* **What to work on**: Without the pictures, give every record again exactly.
*** Block opens ***
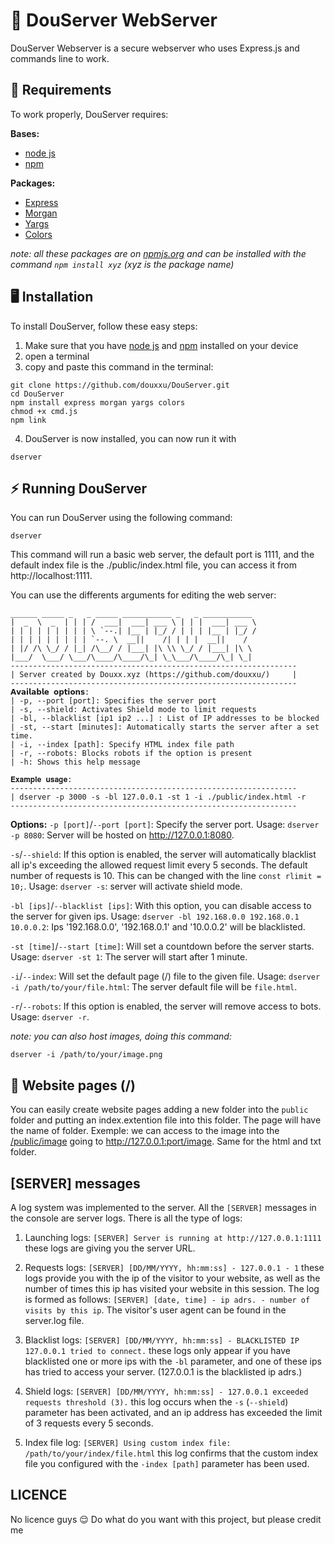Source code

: # 🧰 DouServer WebServer

DouServer Webserver is a secure webserver who uses Express.js and commands line to work.

## 📀 Requirements
To work properly, DouServer requires:

**Bases:**
- [node js](https://nodejs.org/en)
- [npm](https://www.npmjs.com/package/npm)

**Packages:**
- [Express](https://expressjs.com/)
- [Morgan](https://www.npmjs.com/package/morgan)
- [Yargs](https://yargs.js.org/)
- [Colors](https://www.npmjs.com/package/colors)

*note: all these packages are on [npmjs.org](https://npmjs.com) and can be installed with the command `npm install xyz` (xyz is the package name)*

## 🖥 Installation
To install DouServer, follow these easy steps:
1. Make sure that you have [node js](https://nodejs.org/en) and [npm](https://www.npmjs.com/package/npm) installed on your device
2. open a terminal
3. copy and paste this command in the terminal:
```
git clone https://github.com/douxxu/DouServer.git
cd DouServer
npm install express morgan yargs colors
chmod +x cmd.js
npm link
```
4. DouServer is now installed, you can now run it with
```
dserver
```
## ⚡️ Running DouServer
You can run DouServer using the following command:
```
dserver
```
This command will run a basic web server, the default port is 1111, and the default index file is the ./public/index.html file, you can access it from http://localhost:1111.

You can use the differents arguments for editing the web server:
```
______ _____ _   _ _____ ___________ _   _ ___________ 
|  _  \  _  | | | /  ___|  ___| ___ \ | | |  ___| ___ \
| | | | | | | | | \ `--.| |__ | |_/ / | | | |__ | |_/ /
| | | | | | | | | `--. \  __||    /| | | |  __||    / 
| |/ /\ \_/ / |_| /\__/ / |___| |\ \\ \_/ / |___| |\ \ 
|___/  \___/ \___/\____/\____/\_| \_\___/\____/\_| \_|
----------------------------------------------------------------
| Server created by Douxx.xyz (https://github.com/douxxu/)     |
----------------------------------------------------------------
𝗔𝘃𝗮𝗶𝗹𝗮𝗯𝗹𝗲 𝗼𝗽𝘁𝗶𝗼𝗻𝘀:
| -p, --port [port]: Specifies the server port
| -s, --shield: Activates Shield mode to limit requests
| -bl, --blacklist [ip1 ip2 ...] : List of IP addresses to be blocked
| -st, --start [minutes]: Automatically starts the server after a set time.
| -i, --index [path]: Specify HTML index file path
| -r, --robots: Blocks robots if the option is present
| -h: Shows this help message

𝐄𝐱𝐚𝐦𝐩𝐥𝐞 𝐮𝐬𝐚𝐠𝐞:
----------------------------------------------------------------
| dserver -p 3000 -s -bl 127.0.0.1 -st 1 -i ./public/index.html -r
----------------------------------------------------------------

```
**Options:**
`-p [port]`/`--port [port]`: Specify the server port. Usage: `dserver -p 8080`: Server will be hosted on http://127.0.0.1:8080.

`-s`/`--shield`: If this option is enabled, the server will automatically blacklist all ip's exceeding the allowed request limit every 5 seconds. The default number of requests is 10. This can be changed with the line `const rlimit = 10;`. Usage: `dserver -s`: server will activate shield mode.

`-bl [ips]`/`--blacklist [ips]`: With this option, you can disable access to the server for given ips. Usage: `dserver -bl 192.168.0.0 192.168.0.1 10.0.0.2`: Ips '192.168.0.0', '192.168.0.1' and '10.0.0.2' will be blacklisted.

`-st [time]`/`--start [time]`: Will set a countdown before the server starts. Usage: `dserver -st 1`: The server will start after 1 minute.

`-i`/`--index`: Will set the default page (/) file to the given file. Usage: `dserver -i /path/to/your/file.html`: The server default file will be `file.html`.

`-r`/`--robots`: If this option is enabled, the server will remove access to bots. Usage: `dserver -r`.

*note: you can also host images, doing this command:*
```
dserver -i /path/to/your/image.png
```
## 📃 Website pages (/)
You can easily create website pages adding a new folder into the `public` folder and putting an index.extention file into this folder. The page will have the name of folder. Exemple: we can access to the image into the [/public/image](https://github.com/douxxu/DouServer/tree/0397d4b1bf6ecacc82824fa72f299ee3aaf10ca1/public/image) going to http://127.0.0.1:port/image. Same for the html and txt folder.

## [SERVER] messages

A log system was implemented to the server. All the `[SERVER]` messages in the console are server logs. 
There is all the type of logs:

1. Launching logs: ``[SERVER] Server is running at http://127.0.0.1:1111`` these logs are giving you the server URL.

2. Requests logs: ``[SERVER] [DD/MM/YYYY, hh:mm:ss] - 127.0.0.1 - 1`` these logs provide you with the ip of the visitor to your website, as well as the number of times this ip has visited your website in this session. The log is formed as follows: `[SERVER] [date, time] - ip adrs. - number of visits by this ip`. The visitor's user agent can be found in the server.log file.

3. Blacklist logs: ``[SERVER] [DD/MM/YYYY, hh:mm:ss] - BLACKLISTED IP 127.0.0.1 tried to connect.`` these logs only appear if you have blacklisted one or more ips with the `-bl` parameter, and one of these ips has tried to access your server. (127.0.0.1 is the blacklisted ip adrs.)

4. Shield logs: ``[SERVER] [DD/MM/YYYY, hh:mm:ss] - 127.0.0.1 exceeded requests threshold (3).`` this log occurs when the `-s` (`--shield`) parameter has been activated, and an ip address has exceeded the limit of 3 requests every 5 seconds.

5. Index file log: ``[SERVER] Using custom index file: /path/to/your/index/file.html`` this log confirms that the custom index file you configured with the `-index [path]` parameter has been used.


## LICENCE

No licence guys 😌
Do what do you want with this project, but please credit me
*** Block closes ***
* **Result of the task**:
Source code

: # 🧰 DouServer WebServer

DouServer Webserver is a secure webserver who uses Express.js and commands line to work.

## 📀 Requirements
To work properly, DouServer requires:

**Bases:**
- [node js](https://nodejs.org/en)
- [npm](https://www.npmjs.com/package/npm)

**Packages:**
- [Express](https://expressjs.com/)
- [Morgan](https://www.npmjs.com/package/morgan)
- [Yargs](https://yargs.js.org/)
- [Colors](https://www.npmjs.com/package/colors)

*note: all these packages are on [npmjs.org](https://npmjs.com) and can be installed with the command `npm install xyz` (xyz is the package name)*

## 🖥 Installation
To install DouServer, follow these easy steps:
1. Make sure that you have [node js](https://nodejs.org/en) and [npm](https://www.npmjs.com/package/npm) installed on your device
2. open a terminal
3. copy and paste this command in the terminal:
```
git clone https://github.com/douxxu/DouServer.git
cd DouServer
npm install express morgan yargs colors
chmod +x cmd.js
npm link
```
4. DouServer is now installed, you can now run it with
```
dserver
```
## ⚡️ Running DouServer
You can run DouServer using the following command:
```
dserver
```
This command will run a basic web server, the default port is 1111, and the default index file is the ./public/index.html file, you can access it from http://localhost:1111.

You can use the differents arguments for editing the web server:
```
______ _____ _   _ _____ ___________ _   _ ___________ 
|  _  \  _  | | | /  ___|  ___| ___ \ | | |  ___| ___ \
| | | | | | | | | \ `--.| |__ | |_/ / | | | |__ | |_/ /
| | | | | | | | | `--. \  __||    /| | | |  __||    / 
| |/ /\ \_/ / |_| /\__/ / |___| |\ \\ \_/ / |___| |\ \ 
|___/  \___/ \___/\____/\____/\_| \_\___/\____/\_| \_|
----------------------------------------------------------------
| Server created by Douxx.xyz (https://github.com/douxxu/)     |
----------------------------------------------------------------
𝗔𝘃𝗮𝗶𝗹𝗮𝗯𝗹𝗲 𝗼𝗽𝘁𝗶𝗼𝗻𝘀:
| -p, --port [port]: Specifies the server port
| -s, --shield: Activates Shield mode to limit requests
| -bl, --blacklist [ip1 ip2 ...] : List of IP addresses to be blocked
| -st, --start [minutes]: Automatically starts the server after a set time.
| -i, --index [path]: Specify HTML index file path
| -r, --robots: Blocks robots if the option is present
| -h: Shows this help message

𝐄𝐱𝐚𝐦𝐩𝐥𝐞 𝐮𝐬𝐚𝐠𝐞:
----------------------------------------------------------------
| dserver -p 3000 -s -bl 127.0.0.1 -st 1 -i ./public/index.html -r
----------------------------------------------------------------

```
**Options:**
`-p [port]`/`--port [port]`: Specify the server port. Usage: `dserver -p 8080`: Server will be hosted on http://127.0.0.1:8080.

`-s`/`--shield`: If this option is enabled, the server will automatically blacklist all ip's exceeding the allowed request limit every 5 seconds. The default number of requests is 10. This can be changed with the line `const rlimit = 10;`. Usage: `dserver -s`: server will activate shield mode.

`-bl [ips]`/`--blacklist [ips]`: With this option, you can disable access to the server for given ips. Usage: `dserver -bl 192.168.0.0 192.168.0.1 10.0.0.2`: Ips '192.168.0.0', '192.168.0.1' and '10.0.0.2' will be blacklisted.

`-st [time]`/`--start [time]`: Will set a countdown before the server starts. Usage: `dserver -st 1`: The server will start after 1 minute.

`-i`/`--index`: Will set the default page (/) file to the given file. Usage: `dserver -i /path/to/your/file.html`: The server default file will be `file.html`.

`-r`/`--robots`: If this option is enabled, the server will remove access to bots. Usage: `dserver -r`.

*note: you can also host images, doing this command:*
```
dserver -i /path/to/your/image.png
```
## 📃 Website pages (/)
You can easily create website pages adding a new folder into the `public` folder and putting an index.extention file into this folder. The page will have the name of folder. Exemple: we can access to the image into the [/public/image](https://github.com/douxxu/DouServer/tree/0397d4b1bf6ecacc82824fa72f299ee3aaf10ca1/public/image) going to http://127.0.0.1:port/image. Same for the html and txt folder.

## [SERVER] messages

A log system was implemented to the server. All the `[SERVER]` messages in the console are server logs. 
There is all the type of logs:

1. Launching logs: ``[SERVER] Server is running at http://127.0.0.1:1111`` these logs are giving you the server URL.

2. Requests logs: ``[SERVER] [DD/MM/YYYY, hh:mm:ss] - 127.0.0.1 - 1`` these logs provide you with the ip of the visitor to your website, as well as the number of times this ip has visited your website in this session. The log is formed as follows: `[SERVER] [date, time] - ip adrs. - number of visits by this ip`. The visitor's user agent can be found in the server.log file.

3. Blacklist logs: ``[SERVER] [DD/MM/YYYY, hh:mm:ss] - BLACKLISTED IP 127.0.0.1 tried to connect.`` these logs only appear if you have blacklisted one or more ips with the `-bl` parameter, and one of these ips has tried to access your server. (127.0.0.1 is the blacklisted ip adrs.)

4. Shield logs: ``[SERVER] [DD/MM/YYYY, hh:mm:ss] - 127.0.0.1 exceeded requests threshold (3).`` this log occurs when the `-s` (`--shield`) parameter has been activated, and an ip address has exceeded the limit of 3 requests every 5 seconds.

5. Index file log: ``[SERVER] Using custom index file: /path/to/your/index/file.html`` this log confirms that the custom index file you configured with the `-index [path]` parameter has been used.


## LICENCE

No licence guys 😌
Do what do you want with this project, but please credit me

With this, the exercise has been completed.